Let's take a look at the model's predictions. In this example, we're using spaCy to predict part-of-speech tags, the word types in context.

First, we load the small English model and receive an nlp object.

Next, we're processing the text "She ate the pizza".

For each token in the Doc, we can print the text and the "pos underscore" attribute, the predicted part-of-speech tag.

In spaCy, attributes that return strings usually end with an underscore – attributes without the underscore return an ID.

Here, the model correctly predicted "ate" as a verb and "pizza" as a noun.

In [27]:
import spacy

# Load the small English model
nlp = spacy.load('en_core_web_sm')

# Process a text
doc = nlp('She ate the pizza')

# Iterate over the tokens
for token in doc:
    # Print the text and the predicted part-of-speech tag
    print(token.text, token.pos_)

She PRON
ate VERB
the DET
pizza NOUN


### Predicting Syntactic Dependencies

In addition to the part-of-speech tags, we can also predict how the words are related. For example, whether a word is the subject of the sentence or an object.

The "dep underscore" attribute returns the predicted dependency label.

The head attribute returns the syntactic head token. You can also think of it as the parent token this word is attached to.

In [28]:
for token in doc:
    print(token.text, token.pos_, token.dep_, token.head.text)

She PRON nsubj ate
ate VERB ROOT ate
the DET det pizza
pizza NOUN dobj ate


### Dependency label scheme

![dependency_label](slides/static/dep_example.png)

|Label|Description|Example|
|---|---|---|
|nsubj|nominal subject|She|
|dobj|direct object|pizza|
|det|determiner(article)|the|

### Predicting Named Entities

Named entities are "real world objects" that are assigned a name – for example, a person, an organization or a country.

The doc dot ents property lets you access the named entities predicted by the model.

It returns an iterator of Span objects, so we can print the entity text and the entity label using the "label underscore" attribute.

In this case, the model is correctly predicting "Apple" as an organization, "U.K." as a geopolitical entity and "$1 billion" as money.

In [29]:
# Process a text
doc = nlp('Apple is looking at buying U.K. startup for $1 billion')
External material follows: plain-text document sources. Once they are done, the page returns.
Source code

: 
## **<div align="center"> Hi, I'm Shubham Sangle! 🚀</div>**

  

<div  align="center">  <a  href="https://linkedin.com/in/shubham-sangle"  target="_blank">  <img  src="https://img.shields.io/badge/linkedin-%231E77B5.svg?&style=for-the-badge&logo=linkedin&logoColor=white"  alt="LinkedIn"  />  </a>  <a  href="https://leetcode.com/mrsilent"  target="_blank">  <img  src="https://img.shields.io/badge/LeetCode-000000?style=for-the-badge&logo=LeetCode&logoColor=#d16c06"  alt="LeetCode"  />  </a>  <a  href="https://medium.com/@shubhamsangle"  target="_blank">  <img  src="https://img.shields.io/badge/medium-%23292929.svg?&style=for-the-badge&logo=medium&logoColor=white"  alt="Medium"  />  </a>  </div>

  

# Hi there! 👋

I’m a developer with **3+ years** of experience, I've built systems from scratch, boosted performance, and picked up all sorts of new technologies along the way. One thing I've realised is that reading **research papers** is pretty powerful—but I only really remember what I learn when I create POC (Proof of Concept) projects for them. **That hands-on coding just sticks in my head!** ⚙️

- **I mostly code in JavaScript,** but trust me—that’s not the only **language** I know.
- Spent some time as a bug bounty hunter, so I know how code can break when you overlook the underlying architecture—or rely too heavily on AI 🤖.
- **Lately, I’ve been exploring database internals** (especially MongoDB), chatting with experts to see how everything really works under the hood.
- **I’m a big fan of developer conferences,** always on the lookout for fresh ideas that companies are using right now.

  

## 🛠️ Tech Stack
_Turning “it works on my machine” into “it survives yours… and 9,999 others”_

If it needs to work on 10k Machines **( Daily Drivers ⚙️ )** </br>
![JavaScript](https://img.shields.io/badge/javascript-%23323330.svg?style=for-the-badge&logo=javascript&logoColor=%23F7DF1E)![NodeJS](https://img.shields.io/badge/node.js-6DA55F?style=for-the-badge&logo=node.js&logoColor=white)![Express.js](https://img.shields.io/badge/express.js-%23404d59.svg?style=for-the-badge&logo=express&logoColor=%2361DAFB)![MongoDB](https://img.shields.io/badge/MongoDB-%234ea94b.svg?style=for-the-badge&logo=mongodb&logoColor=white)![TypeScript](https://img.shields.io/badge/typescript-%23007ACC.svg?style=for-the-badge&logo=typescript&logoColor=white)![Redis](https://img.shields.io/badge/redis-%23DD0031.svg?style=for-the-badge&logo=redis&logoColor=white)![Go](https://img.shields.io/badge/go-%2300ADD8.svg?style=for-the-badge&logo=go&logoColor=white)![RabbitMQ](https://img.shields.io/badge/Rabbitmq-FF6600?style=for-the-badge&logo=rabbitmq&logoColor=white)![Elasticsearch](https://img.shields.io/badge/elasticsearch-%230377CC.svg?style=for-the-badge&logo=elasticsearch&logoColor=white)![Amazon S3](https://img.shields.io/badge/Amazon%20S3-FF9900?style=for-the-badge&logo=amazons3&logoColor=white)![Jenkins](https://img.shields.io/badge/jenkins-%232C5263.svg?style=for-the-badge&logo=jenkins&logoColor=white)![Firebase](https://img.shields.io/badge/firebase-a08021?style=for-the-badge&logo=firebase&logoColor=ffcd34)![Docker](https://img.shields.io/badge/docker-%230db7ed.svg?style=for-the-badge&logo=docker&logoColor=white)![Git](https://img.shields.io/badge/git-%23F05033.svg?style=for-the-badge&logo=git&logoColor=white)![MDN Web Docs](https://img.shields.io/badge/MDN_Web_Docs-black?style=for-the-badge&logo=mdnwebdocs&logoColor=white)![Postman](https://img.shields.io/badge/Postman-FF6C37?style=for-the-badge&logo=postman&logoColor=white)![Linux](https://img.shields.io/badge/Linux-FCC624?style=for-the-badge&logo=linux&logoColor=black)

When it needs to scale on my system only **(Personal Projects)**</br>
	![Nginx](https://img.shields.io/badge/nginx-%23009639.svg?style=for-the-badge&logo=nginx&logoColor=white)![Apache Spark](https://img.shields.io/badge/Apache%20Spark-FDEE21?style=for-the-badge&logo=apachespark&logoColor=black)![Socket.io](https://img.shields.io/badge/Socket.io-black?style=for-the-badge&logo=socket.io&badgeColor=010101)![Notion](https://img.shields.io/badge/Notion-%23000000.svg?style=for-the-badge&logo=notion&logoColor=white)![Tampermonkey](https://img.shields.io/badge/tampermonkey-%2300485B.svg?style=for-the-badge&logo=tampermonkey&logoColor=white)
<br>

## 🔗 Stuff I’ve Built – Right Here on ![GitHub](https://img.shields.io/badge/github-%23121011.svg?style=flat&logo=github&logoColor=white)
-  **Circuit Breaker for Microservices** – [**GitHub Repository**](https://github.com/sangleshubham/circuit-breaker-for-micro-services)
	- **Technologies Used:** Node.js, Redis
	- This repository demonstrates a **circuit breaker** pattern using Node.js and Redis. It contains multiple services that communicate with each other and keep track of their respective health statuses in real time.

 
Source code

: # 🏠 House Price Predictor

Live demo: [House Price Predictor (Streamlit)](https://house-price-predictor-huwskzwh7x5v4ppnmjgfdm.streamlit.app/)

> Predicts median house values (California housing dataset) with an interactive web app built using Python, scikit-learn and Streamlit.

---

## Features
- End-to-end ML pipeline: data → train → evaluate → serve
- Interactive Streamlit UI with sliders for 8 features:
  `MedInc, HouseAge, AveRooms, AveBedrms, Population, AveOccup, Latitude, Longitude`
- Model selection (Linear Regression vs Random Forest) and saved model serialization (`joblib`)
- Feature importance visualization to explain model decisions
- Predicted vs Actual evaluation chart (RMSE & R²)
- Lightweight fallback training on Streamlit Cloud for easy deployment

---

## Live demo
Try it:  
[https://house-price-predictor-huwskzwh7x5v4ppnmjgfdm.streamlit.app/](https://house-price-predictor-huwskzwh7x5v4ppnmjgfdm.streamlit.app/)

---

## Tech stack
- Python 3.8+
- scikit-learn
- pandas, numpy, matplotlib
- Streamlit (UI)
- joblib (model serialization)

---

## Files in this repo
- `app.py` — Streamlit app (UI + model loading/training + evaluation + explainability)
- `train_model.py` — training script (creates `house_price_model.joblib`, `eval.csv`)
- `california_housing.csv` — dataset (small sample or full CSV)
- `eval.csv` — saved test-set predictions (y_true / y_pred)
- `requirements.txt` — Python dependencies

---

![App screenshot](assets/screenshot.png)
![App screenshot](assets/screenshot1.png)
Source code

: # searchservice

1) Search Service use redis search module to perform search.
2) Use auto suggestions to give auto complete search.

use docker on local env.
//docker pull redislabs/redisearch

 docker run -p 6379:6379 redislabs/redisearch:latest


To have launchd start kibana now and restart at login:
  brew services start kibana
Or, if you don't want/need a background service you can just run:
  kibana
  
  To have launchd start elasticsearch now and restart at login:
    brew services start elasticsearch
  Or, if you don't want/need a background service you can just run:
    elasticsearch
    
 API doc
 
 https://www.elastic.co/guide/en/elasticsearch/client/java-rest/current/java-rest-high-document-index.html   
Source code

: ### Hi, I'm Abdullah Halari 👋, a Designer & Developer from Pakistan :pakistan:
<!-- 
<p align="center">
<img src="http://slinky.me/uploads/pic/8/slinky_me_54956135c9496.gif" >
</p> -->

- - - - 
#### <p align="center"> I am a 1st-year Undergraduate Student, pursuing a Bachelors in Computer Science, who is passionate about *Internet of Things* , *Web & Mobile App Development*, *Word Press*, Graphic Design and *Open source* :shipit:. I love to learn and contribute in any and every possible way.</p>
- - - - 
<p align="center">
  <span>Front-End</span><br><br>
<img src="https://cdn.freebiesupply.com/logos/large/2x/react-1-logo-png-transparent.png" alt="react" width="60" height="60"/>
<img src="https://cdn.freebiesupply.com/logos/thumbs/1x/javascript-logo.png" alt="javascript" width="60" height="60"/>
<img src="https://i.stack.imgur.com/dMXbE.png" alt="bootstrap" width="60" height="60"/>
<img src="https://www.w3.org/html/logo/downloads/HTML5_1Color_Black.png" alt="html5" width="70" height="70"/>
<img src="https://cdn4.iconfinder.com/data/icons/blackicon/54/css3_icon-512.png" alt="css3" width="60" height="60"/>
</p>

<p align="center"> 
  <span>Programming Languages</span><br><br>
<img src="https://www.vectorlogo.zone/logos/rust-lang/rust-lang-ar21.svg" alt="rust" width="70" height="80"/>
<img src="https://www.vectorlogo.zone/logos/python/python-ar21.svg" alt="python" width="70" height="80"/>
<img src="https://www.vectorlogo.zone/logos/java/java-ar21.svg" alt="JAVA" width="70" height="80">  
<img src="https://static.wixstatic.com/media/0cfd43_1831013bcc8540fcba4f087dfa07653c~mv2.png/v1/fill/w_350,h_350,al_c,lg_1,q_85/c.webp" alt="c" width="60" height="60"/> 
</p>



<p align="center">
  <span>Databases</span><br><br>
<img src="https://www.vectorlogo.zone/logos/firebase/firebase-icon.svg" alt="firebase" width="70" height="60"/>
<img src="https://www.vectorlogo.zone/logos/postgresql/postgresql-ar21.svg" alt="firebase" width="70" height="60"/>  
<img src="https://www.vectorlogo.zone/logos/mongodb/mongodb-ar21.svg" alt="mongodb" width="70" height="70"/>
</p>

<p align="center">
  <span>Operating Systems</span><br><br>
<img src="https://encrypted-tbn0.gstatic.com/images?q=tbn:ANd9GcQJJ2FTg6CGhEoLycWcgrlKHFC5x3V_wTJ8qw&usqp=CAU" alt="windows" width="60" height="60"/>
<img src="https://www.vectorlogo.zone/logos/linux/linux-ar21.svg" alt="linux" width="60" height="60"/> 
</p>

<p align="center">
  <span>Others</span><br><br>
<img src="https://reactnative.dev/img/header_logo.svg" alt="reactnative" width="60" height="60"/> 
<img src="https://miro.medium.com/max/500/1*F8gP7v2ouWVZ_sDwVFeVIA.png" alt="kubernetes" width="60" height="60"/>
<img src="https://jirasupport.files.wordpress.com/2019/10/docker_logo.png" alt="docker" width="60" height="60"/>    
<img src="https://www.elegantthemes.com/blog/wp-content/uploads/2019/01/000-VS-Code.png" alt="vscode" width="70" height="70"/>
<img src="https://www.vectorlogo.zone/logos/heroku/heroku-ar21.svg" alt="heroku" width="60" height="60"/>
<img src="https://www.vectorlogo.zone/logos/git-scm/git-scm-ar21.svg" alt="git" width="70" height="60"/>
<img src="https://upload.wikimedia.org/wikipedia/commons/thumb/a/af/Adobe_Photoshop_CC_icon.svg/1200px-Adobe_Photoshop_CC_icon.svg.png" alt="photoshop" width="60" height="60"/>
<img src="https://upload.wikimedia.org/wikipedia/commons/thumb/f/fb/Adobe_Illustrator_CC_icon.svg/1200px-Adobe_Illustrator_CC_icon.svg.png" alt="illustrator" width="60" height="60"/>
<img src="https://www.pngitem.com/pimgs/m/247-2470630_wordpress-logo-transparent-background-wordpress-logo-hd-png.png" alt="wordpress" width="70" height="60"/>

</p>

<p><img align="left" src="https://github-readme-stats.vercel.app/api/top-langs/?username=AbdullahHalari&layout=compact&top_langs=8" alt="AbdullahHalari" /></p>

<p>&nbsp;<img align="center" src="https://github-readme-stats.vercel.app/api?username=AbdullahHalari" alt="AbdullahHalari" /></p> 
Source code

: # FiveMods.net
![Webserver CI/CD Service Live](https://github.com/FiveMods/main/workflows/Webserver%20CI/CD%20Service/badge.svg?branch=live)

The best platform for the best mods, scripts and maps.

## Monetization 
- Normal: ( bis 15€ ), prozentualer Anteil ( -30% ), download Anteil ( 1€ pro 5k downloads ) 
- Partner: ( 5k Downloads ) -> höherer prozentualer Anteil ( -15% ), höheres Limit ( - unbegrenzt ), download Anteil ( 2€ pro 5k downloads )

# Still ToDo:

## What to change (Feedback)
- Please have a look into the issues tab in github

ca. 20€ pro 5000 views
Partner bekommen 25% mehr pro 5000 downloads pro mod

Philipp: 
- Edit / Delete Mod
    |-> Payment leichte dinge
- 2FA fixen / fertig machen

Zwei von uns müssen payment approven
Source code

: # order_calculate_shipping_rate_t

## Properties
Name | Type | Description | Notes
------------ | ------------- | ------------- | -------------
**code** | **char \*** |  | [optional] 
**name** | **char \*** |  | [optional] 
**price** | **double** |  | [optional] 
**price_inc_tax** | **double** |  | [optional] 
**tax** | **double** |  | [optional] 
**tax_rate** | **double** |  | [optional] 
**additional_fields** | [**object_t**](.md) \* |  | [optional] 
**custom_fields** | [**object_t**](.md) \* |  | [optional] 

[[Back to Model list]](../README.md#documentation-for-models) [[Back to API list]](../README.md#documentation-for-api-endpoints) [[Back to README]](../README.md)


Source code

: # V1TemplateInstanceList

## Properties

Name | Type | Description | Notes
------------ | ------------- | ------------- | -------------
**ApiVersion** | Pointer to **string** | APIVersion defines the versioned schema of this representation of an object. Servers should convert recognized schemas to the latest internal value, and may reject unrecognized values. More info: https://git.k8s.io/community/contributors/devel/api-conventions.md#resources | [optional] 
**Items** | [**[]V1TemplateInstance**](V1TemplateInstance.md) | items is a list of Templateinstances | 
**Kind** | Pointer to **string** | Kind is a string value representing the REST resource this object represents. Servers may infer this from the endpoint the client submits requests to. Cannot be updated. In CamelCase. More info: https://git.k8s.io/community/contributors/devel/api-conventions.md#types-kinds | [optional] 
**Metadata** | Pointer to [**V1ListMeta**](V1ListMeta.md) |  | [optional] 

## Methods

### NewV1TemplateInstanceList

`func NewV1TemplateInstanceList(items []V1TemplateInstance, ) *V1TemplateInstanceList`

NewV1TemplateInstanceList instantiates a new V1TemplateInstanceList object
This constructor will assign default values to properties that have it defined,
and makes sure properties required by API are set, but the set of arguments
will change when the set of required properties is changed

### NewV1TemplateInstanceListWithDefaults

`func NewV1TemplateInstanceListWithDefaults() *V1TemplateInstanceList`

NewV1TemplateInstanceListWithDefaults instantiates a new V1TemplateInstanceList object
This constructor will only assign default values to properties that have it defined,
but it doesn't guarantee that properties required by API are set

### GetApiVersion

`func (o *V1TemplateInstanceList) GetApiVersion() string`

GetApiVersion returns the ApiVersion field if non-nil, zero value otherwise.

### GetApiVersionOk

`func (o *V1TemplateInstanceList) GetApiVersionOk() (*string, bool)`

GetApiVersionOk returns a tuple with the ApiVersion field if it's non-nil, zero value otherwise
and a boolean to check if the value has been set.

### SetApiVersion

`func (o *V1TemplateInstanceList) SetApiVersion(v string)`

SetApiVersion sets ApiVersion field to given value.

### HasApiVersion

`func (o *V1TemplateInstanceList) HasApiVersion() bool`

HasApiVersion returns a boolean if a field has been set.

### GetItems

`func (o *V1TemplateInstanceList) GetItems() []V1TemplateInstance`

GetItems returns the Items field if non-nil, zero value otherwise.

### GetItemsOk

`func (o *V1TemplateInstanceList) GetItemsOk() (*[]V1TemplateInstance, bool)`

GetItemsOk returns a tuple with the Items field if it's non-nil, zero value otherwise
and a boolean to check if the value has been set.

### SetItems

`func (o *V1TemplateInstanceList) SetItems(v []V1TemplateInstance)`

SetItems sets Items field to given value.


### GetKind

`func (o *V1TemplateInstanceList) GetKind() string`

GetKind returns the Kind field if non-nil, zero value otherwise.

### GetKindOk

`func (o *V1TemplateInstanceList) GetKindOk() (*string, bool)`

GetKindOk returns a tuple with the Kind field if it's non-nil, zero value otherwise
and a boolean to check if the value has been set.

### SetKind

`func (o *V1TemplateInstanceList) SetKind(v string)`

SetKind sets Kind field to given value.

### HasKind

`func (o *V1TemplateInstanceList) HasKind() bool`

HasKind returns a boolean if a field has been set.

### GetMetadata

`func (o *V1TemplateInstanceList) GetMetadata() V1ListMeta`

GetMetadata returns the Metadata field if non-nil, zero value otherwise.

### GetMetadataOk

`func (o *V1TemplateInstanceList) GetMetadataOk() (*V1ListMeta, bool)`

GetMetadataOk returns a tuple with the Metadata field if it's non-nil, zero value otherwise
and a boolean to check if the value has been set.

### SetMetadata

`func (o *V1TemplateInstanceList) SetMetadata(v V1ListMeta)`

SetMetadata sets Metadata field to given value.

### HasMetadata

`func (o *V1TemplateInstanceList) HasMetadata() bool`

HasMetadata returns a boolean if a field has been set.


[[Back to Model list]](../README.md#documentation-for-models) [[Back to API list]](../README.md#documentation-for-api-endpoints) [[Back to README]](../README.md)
# Iterate over the predicted entities
for ent in doc.ents:
    # Print the entity text and its label
    print(ent.text, ent.label_)

Apple ORG
U.K. GPE
$1 billion MONEY


### Tip: the explain method

A quick tip: To get definitions for the most common tags and labels, you can use the spacy dot explain helper function.

For example, "GPE" for geopolitical entity isn't exactly intuitive – but spacy dot explain can tell you that it refers to countries, cities and states.

The same works for part-of-speech tags and dependency labels.

In [32]:
print(spacy.explain('GPE'))
print(spacy.explain('NNP'))
print(spacy.explain('dobj'))

Countries, cities, states
noun, proper singular
direct object


## Rule-based matching

resources: [slides](slides/chapter1_03_rule-based-matching)

### Why not just regular expressions?

Compared to regular expressions, the matcher works with Doc and Token objects instead of only strings.

It's also more flexible: you can search for texts but also other lexical attributes.

You can even write rules that use the model's predictions.

For example, find the word "duck" only if it's a verb, not a noun.

### Match patterns

- Lists of dictionaries, one per token
- Match exact token texts

`[{'TEXT': 'iPhone'}, {'TEXT': 'X'}]`

- Match lexical attributes

`[{'LOWER': 'iphone'}, {'LOWER': 'x'}]`

- Match any token attributes

`[{'LEMMA': 'buy'}, {'POS': 'NOUN'}]`

### Using the Matcher

In [51]:
import spacy

# Impot the Matcher
from spacy.matcher import Matcher

# Load a model and create the nlp object
nlp = spacy.load('en_core_web_sm')

# Initialize the matcher with the shared vocab
matcher = Matcher(nlp.vocab)

# Add the pattern to the matcher
pattern = [{'TEXT': 'iPhone'}, {'TEXT': 'X'}]
matcher.add('IPHONE_PATTERN', None, pattern)

# Process some text
doc = nlp('New iPhone X release date leaked')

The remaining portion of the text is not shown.